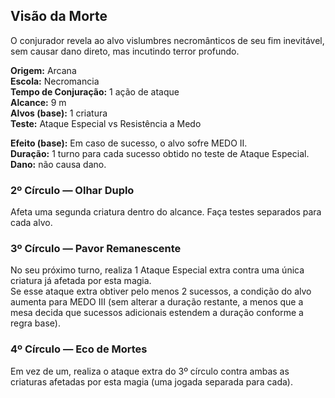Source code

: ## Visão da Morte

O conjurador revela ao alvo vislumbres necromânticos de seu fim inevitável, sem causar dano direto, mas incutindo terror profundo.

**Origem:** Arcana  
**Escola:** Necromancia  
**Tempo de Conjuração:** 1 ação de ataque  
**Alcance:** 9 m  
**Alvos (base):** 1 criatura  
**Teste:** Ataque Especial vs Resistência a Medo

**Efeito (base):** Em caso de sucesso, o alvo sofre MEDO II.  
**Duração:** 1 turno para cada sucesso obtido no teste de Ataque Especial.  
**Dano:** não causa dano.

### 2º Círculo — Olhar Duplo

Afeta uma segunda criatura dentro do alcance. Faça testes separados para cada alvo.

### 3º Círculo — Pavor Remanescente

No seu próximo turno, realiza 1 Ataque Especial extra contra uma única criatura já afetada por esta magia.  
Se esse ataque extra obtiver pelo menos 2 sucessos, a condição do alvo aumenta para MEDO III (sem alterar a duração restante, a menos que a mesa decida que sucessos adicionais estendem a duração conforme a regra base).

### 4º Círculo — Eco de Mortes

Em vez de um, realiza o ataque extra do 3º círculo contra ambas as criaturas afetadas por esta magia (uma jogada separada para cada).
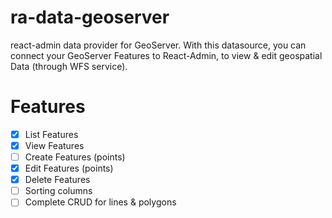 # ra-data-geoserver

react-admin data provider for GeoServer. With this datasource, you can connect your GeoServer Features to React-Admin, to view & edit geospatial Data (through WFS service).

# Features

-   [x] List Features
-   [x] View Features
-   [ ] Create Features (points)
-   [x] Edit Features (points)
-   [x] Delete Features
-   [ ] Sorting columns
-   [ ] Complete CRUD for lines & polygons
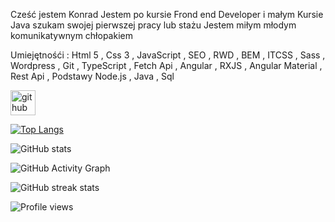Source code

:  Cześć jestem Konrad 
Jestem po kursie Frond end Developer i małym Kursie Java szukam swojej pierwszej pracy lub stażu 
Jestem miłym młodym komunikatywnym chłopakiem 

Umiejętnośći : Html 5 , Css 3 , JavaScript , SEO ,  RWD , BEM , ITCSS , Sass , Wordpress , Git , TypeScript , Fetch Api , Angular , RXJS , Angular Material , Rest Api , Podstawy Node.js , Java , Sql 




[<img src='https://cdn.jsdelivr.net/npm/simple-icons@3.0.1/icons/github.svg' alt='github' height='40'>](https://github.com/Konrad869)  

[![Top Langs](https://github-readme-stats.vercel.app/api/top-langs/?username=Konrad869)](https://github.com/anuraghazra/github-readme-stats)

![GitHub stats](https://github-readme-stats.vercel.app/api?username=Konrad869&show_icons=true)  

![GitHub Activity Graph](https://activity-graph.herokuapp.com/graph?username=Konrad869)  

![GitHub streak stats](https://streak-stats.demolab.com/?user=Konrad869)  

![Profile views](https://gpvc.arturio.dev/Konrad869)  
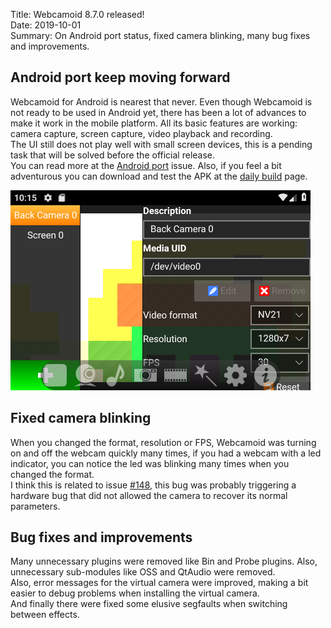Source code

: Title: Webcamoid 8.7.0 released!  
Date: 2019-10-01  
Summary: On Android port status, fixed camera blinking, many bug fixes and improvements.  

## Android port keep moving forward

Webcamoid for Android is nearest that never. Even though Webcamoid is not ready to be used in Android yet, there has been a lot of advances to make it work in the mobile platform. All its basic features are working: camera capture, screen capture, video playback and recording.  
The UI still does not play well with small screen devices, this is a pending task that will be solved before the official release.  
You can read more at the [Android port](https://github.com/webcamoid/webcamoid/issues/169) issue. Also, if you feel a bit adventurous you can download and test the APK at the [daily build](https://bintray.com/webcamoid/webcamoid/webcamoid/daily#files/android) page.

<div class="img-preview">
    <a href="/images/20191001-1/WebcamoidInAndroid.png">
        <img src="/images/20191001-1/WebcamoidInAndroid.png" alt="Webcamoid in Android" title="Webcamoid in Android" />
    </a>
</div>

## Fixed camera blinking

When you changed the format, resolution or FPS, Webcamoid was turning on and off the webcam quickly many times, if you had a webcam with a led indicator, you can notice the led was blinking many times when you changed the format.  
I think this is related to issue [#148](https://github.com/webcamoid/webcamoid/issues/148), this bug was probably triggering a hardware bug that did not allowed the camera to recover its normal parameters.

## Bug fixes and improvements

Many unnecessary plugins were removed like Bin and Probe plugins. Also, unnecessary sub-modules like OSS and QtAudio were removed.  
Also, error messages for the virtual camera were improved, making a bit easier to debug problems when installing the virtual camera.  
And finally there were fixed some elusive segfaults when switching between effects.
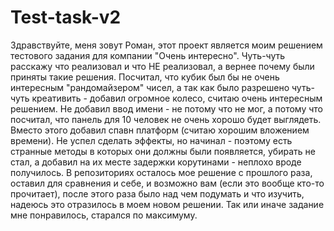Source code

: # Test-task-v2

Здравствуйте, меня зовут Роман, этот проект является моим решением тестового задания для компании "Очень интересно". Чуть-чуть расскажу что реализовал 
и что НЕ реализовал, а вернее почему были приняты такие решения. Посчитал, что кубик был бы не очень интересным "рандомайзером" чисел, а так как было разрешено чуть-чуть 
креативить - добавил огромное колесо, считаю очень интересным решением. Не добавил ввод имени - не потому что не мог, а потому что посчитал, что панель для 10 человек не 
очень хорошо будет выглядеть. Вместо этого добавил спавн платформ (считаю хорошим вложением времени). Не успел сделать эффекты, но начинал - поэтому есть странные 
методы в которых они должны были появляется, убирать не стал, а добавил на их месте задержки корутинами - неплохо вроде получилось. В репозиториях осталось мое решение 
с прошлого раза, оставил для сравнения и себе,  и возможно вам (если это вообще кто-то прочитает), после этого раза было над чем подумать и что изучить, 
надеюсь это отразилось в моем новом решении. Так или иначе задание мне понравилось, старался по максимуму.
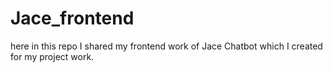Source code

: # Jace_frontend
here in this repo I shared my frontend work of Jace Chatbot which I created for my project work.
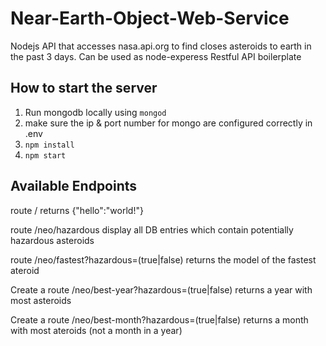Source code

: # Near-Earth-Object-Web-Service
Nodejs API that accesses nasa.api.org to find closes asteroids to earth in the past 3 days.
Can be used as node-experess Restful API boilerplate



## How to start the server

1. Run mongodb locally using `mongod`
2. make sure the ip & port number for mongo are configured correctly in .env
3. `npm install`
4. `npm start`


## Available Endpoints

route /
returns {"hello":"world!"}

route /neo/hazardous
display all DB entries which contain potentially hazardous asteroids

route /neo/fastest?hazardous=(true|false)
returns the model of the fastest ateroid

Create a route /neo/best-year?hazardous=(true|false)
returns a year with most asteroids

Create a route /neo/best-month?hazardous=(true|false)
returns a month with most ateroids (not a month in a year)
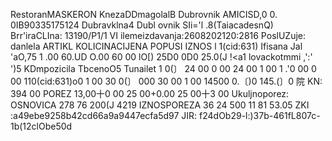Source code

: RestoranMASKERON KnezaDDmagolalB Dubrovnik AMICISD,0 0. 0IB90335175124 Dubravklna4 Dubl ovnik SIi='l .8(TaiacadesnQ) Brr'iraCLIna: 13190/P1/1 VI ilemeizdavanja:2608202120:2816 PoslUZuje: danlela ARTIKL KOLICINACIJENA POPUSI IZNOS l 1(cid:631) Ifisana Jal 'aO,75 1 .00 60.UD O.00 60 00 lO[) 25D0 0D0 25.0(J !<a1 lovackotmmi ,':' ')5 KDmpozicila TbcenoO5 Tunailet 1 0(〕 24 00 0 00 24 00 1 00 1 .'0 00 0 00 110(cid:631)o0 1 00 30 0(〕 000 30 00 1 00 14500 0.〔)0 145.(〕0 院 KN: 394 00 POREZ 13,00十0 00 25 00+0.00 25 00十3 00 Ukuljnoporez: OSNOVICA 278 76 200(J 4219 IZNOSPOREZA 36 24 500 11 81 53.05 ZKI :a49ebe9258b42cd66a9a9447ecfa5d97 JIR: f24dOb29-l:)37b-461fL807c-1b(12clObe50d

——

> **EXERCISE REQUIREMENTS**
Go through the listing above and locate each line that holds the word "there". Copy those lines.

> **RESULT FOR THIS TASK**
Webcamoid for Android is nearest that never. Even though Webcamoid is not ready to be used in Android yet, there has been a lot of advances to make it work in the mobile platform. All its basic features are working: camera capture, screen capture, video playback and recording.  
And finally there were fixed some elusive segfaults when switching between effects.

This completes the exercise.